You can listen to this story narrated like an audiobook on your favorite podcast app!


Love

A story about a friend who teaches love by living it.

Before Poppy, Eli would be able to tell exactly how many hours he’d spent in a hospital. He had records of all the hours of his internship, clinical hours after being certified as an RN, timesheets of his years working, and every single hour of overtime. There was a record of all his time in a hospital, the data irrefutable, manageable, and easy to track. 

But after Poppy was born? The numbers got fuzzy. There were the days spent in the maternity ward after his girlfriend had given birth, which were normal, and then the pediatric follow-ups with the cardiology department, which weren’t. Words that Eli knew, like arrhythmia and inconclusive and aorta, became strange to him, because they didn’t apply to just any patient—it was his daughter. His daughter, who was still so small, the breathing tube looked like a doll’s accessory. His daughter, who was beautiful and perfect and entirely theirs, laying in the NICU where they couldn’t reach her. So the hours became uncountable, beyond tracking and compiling; the days slid into each other and the nights seemed endless. He and Ashley handled it differently. She got a cluster of poppies tattooed on her arm and organized the family, negotiating the delivery of meals, the raising of funds, the rotation of faceless doctors. Eli didn’t sleep and never left the hospital.

And then he ran into an old patient of his outside the NICU. Or rather, she ran into him. She’d come up in a wheelchair and started talking to him, even though the unspoken rule of NICU parents was just that…not speaking. Not in front of the bassinets, at least. He hadn’t recognized Darla then, but she hadn’t minded, and sat there with her yellowed skin and wrinkly hands folded in her lap, talking about the tragedy of it all as if it were easy. And it had been easy, in a way, to talk to her. For weeks, Eli found himself pouring his heart out to a stranger, and she’d filled it right back up. It even made it easier to finally talk to Ashley. They learned she thought him useless for not doing anything, and he thought her heartless for not sitting with their daughter. The hospital’s counselor assured them this was normal.

Two months later, Poppy pulled through her four surgeries and got to come home. Darla and her husband—not longer friends, but strangers—were among the first to hold her in the living room. It should have all been perfect, the countless hours of the hospital behind them, but of course, it wasn’t.

Eli’s phone rang. He dried his hands and turned his back on the sink.

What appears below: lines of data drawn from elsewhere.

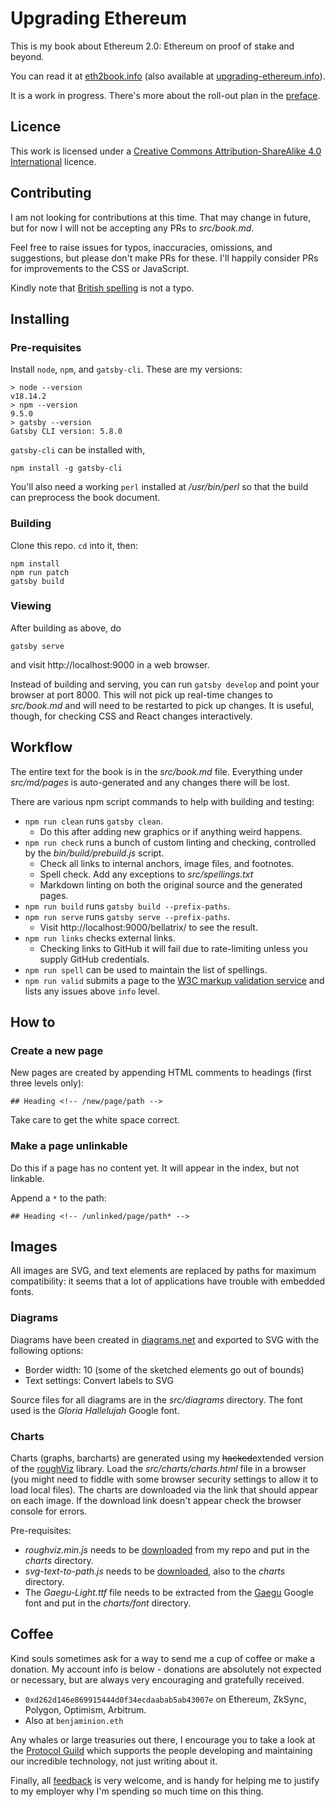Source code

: # Upgrading Ethereum

This is my book about Ethereum&nbsp;2.0: Ethereum on proof of stake and beyond.

You can read it at [eth2book.info](https://eth2book.info/latest) (also available at [upgrading-ethereum.info](https://upgrading-ethereum.info/latest)).

It is a work in progress. There's more about the roll-out plan in the [preface](https://eth2book.info/latest/preface).

## Licence

This work is licensed under a [Creative Commons Attribution-ShareAlike 4.0 International](https://creativecommons.org/licenses/by-sa/4.0/) licence.

## Contributing

I am not looking for contributions at this time. That may change in future, but for now I will not be accepting any PRs to _src/book.md_.

Feel free to raise issues for typos, inaccuracies, omissions, and suggestions, but please don't make PRs for these. I'll happily consider PRs for improvements to the CSS or JavaScript.

Kindly note that [British spelling](https://www.oxfordinternationalenglish.com/differences-in-british-and-american-spelling/) is not a typo.

## Installing

### Pre-requisites

Install `node`, `npm`, and `gatsby-cli`. These are my versions:

```
> node --version
v18.14.2
> npm --version
9.5.0
> gatsby --version
Gatsby CLI version: 5.8.0
```

`gatsby-cli` can be installed with,

```
npm install -g gatsby-cli
```

You'll also need a working `perl` installed at _/usr/bin/perl_ so that the build can preprocess the book document.

### Building

Clone this repo. `cd` into it, then:

```
npm install
npm run patch
gatsby build
```

### Viewing

After building as above, do

```
gatsby serve
```

and visit http://localhost:9000 in a web browser.

Instead of building and serving, you can run `gatsby develop` and point your browser at port 8000. This will not pick up real-time changes to _src/book.md_ and will need to be restarted to pick up changes. It is useful, though, for checking CSS and React changes interactively.

## Workflow

The entire text for the book is in the _src/book.md_ file. Everything under _src/md/pages_ is auto-generated and any changes there will be lost.

There are various npm script commands to help with building and testing:

  - `npm run clean` runs `gatsby clean`.
    - Do this after adding new graphics or if anything weird happens.
  - `npm run check` runs a bunch of custom linting and checking, controlled by the _bin/build/prebuild.js_ script.
    - Check all links to internal anchors, image files, and footnotes.
    - Spell check. Add any exceptions to _src/spellings.txt_
    - Markdown linting on both the original source and the generated pages.
  - `npm run build` runs `gatsby build --prefix-paths`.
  - `npm run serve` runs `gatsby serve --prefix-paths`.
    - Visit http://localhost:9000/bellatrix/ to see the result.
  - `npm run links` checks external links.
    - Checking links to GitHub it will fail due to rate-limiting unless you supply GitHub credentials.
  - `npm run spell` can be used to maintain the list of spellings.
  - `npm run valid` submits a page to the [W3C markup validation service](https://validator.w3.org/) and lists any issues above `info` level.

## How to

### Create a new page

New pages are created by appending HTML comments to headings (first three levels only):

```
## Heading <!-- /new/page/path -->
```

Take care to get the white space correct.

### Make a page unlinkable

Do this if a page has no content yet. It will appear in the index, but not linkable.

Append a `*` to the path:

```
## Heading <!-- /unlinked/page/path* -->
```

## Images

All images are SVG, and text elements are replaced by paths for maximum compatibility: it seems that a lot of applications have trouble with embedded fonts.

### Diagrams

Diagrams have been created in [diagrams.net](https://www.diagrams.net/) and exported to SVG with the following options:
  - Border width: 10 (some of the sketched elements go out of bounds)
  - Text settings: Convert labels to SVG
  
Source files for all diagrams are in the _src/diagrams_ directory. The font used is the _Gloria Hallelujah_ Google font.

### Charts

Charts (graphs, barcharts) are generated using my ~~hacked~~extended version of the [roughViz](https://github.com/benjaminion/roughViz) library. Load the _src/charts/charts.html_ file in a browser (you might need to fiddle with some browser security settings to allow it to load local files). The charts are downloaded via the link that should appear on each image. If the download link doesn't appear check the browser console for errors.

Pre-requisites:
  - _roughviz.min.js_ needs to be [downloaded](https://raw.githubusercontent.com/benjaminion/roughViz/master/dist/roughviz.min.js) from my repo and put in the _charts_ directory.
  - _svg-text-to-path.js_ needs to be [downloaded](https://raw.githubusercontent.com/paulzi/svg-text-to-path/master/dist/svg-text-to-path.js), also to the _charts_ directory.
  - The _Gaegu-Light.ttf_ file needs to be extracted from the [Gaegu](https://fonts.google.com/specimen/Gaegu) Google font and put in the _charts/font_ directory.

## Coffee

Kind souls sometimes ask for a way to send me a cup of coffee or make a donation. My account info is below - donations are absolutely not expected or necessary, but are always very encouraging and gratefully received.

  - `0xd262d146e869915444d0f34ecdaabab5ab43007e` on Ethereum, ZkSync, Polygon, Optimism, Arbitrum.
  - Also at `benjaminion.eth`

Any whales or large treasuries out there, I encourage you to take a look at the [Protocol Guild](https://protocol-guild.readthedocs.io/en/latest/index.html) which supports the people developing and maintaining our incredible technology, not just writing about it.

Finally, all [feedback](https://eth2book.info/latest/contact/) is very welcome, and is handy for helping me to justify to my employer why I'm spending so much time on this thing.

“Everything alright?” he asked Ashley.

“We have to go to the hospital,” she said immediately.

His heart landed somewhere between his feet. “What? Is Poppy—”

“She’s fine, love, I’m sorry, I swear she’s fine. It’s not that.”

“Well,” he said, his heart firmly back in his chest, “then we should be fine. My transfer paperwork was approved last week, so—”

“It’s Darla.”

Ashley and Poppy, along with Darla’s husband, sister, and best friend, were already in her room by the time he got there. There was a certain seriousness, but Darla’s sister was hanging up hospital-approved curtains, her best friend had arranged the go-bag and decorations, and her husband was seated right by her, holding her hand. As he walked in, Ashley laughed at something Darla said. Ashley wasn’t the kind of woman to laugh easily, but that was Darla, lighting up a room. She looked tired, and the nurse typing away on a tablet wore a frown, but she was still making Ashley laugh. 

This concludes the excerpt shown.